In DVD/Blu-ray by Alex Moss Editor

Stretch director Joe Carnahan is a difficult filmmaker to pin down. One minute he can be offering musings on life and death while facing down man-eating wolves in The Grey, the next he can be delivering cartoonish violence in the ‘better than it has any right to be’ Smokin Aces. Of course sandwiched in between all this is the horror that was The A-Team.

Remember David Cronenberg’s Cosmopolis? You know, the one where Robert Pattinson rides around New York in a limo dwelling what it all means while encountering a series of increasingly weird characters, most of whom want him dead? Stretch is the antithesis of that film, but with the same basic premise.

Limo driver Stretch (Patrick Wilson) isn’t having a great year; his nearly fiancé (Brooklyn Decker) dumped him for an all-star quarterback, he quit drinking, gambling and drugs and on top of it all he owes a violent gangster six thousand dollars, by midnight. In a desperate attempt to raise the money his friend Charlie (Jessica Alba) hooks him up with a few premium clients; first there’s David Hasseloff then Ray Liota before eccentric billionaire Roger Karos (Chris Pine) promises to make all his problems go away if he drives him around for the night. Sounds like easy money, but between missing guns, being haunted by former colleague Karl (Ed Helms) and his boss wanting to fire him Stretch is about to have a very bad night.

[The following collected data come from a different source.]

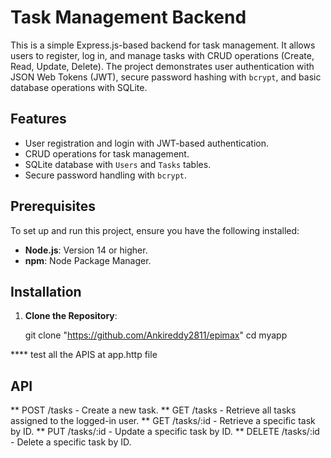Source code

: # Task Management Backend

This is a simple Express.js-based backend for task management. It allows users to register, log in, and manage tasks with CRUD operations (Create, Read, Update, Delete). The project demonstrates user authentication with JSON Web Tokens (JWT), secure password hashing with `bcrypt`, and basic database operations with SQLite.

## Features
- User registration and login with JWT-based authentication.
- CRUD operations for task management.
- SQLite database with `Users` and `Tasks` tables.
- Secure password handling with `bcrypt`.

## Prerequisites
To set up and run this project, ensure you have the following installed:
- **Node.js**: Version 14 or higher.
- **npm**: Node Package Manager.

## Installation
1. **Clone the Repository**:

   git clone "https://github.com/Ankireddy2811/epimax"
   cd myapp

  **** test all the APIS at app.http file


## API 

** POST /tasks - Create a new task.
** GET /tasks - Retrieve all tasks assigned to the logged-in user.
** GET /tasks/:id - Retrieve a specific task by ID.
** PUT /tasks/:id - Update a specific task by ID.
** DELETE /tasks/:id - Delete a specific task by ID.



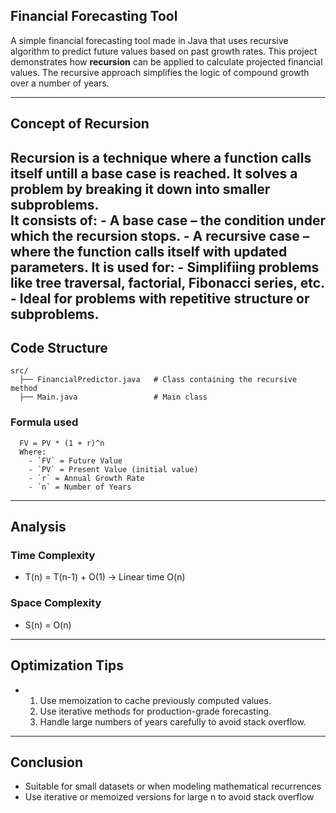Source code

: ## Financial Forecasting Tool
A simple financial forecasting tool made in Java that uses recursive algorithm to predict future values based on past growth rates.
This project demonstrates how **recursion** can be applied to calculate projected financial values. 
The recursive approach simplifies the logic of compound growth over a number of years.

---

## Concept of Recursion

Recursion is a technique where a function calls itself untill a base case is reached. It solves a problem by breaking it down into smaller subproblems.  
It consists of:
    - A **base case** – the condition under which the recursion stops.
    - A **recursive case** – where the function calls itself with updated parameters.
It is used for:
    - Simplifiing problems like tree traversal, factorial, Fibonacci series, etc.
    - Ideal for problems with repetitive structure or subproblems.
---

##  Code Structure
    src/
      ├── FinancialPredictor.java   # Class containing the recursive method
      ├── Main.java                 # Main class
### Formula used
      FV = PV * (1 + r)^n
      Where:
        - `FV` = Future Value  
        - `PV` = Present Value (initial value)  
        - `r` = Annual Growth Rate  
        - `n` = Number of Years  
---

## Analysis
### Time Complexity
  - T(n) = T(n-1) + O(1) → Linear time O(n)
### Space Complexity
  - S(n) = O(n)
---

## Optimization Tips
- 1. Use memoization to cache previously computed values.
  2. Use iterative methods for production-grade forecasting.
  3. Handle large numbers of years carefully to avoid stack overflow.
  
---

## Conclusion
- Suitable for small datasets or when modeling mathematical recurrences
- Use iterative or memoized versions for large n to avoid stack overflow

In case there was any doubt here Stretch falls firmly into Carnahan’s Smokin Aces cartoonish wheelhouse. It’s over-the-top almost pastiche of ‘90s action cinema. There’s a Looney Tunes mentality to the violence and characters on offer. In fact at times it’s so utterly stupid that Bugs Bunny may well find it all a little head-scratchingly ludicrous.

The problems that Stretch encounters become increasingly more absurd as he and his clients delve deeper and deeper into the LA night scene. It seems to be Carnahan offering up a cynical look at Hollywood; a place in which on every street corner, behind every tinted-window wheel is someone just desperate for fame, and willing to do anything for it. Even Stretch is an aspiring actor who seems only able to perform when under pressure. Make of that what you will.

It’s never an easy watch, most of the time it’s the kind of film that’s going to leave you asking; “why did they make this and what is the point of it all?” But there is a certain charm that occasionally rears its head. Wilson is a likable lead, his Stretch might be all kinds of loser but he’s one that tries and we all like someone who makes the effort. Alba offers a cute all-too-obvious potential love interest for him while Chris Pine is clearly reveling in the madcap crazy that arguably shot him to the big time with his Neo Nazi role in Smokin Aces.

Utterly forgettable and rarely making anything close to resembling sense Stretch, much like it’s protagonist, is in for a bumpy ride but just about gets there, if not entirely in one piece.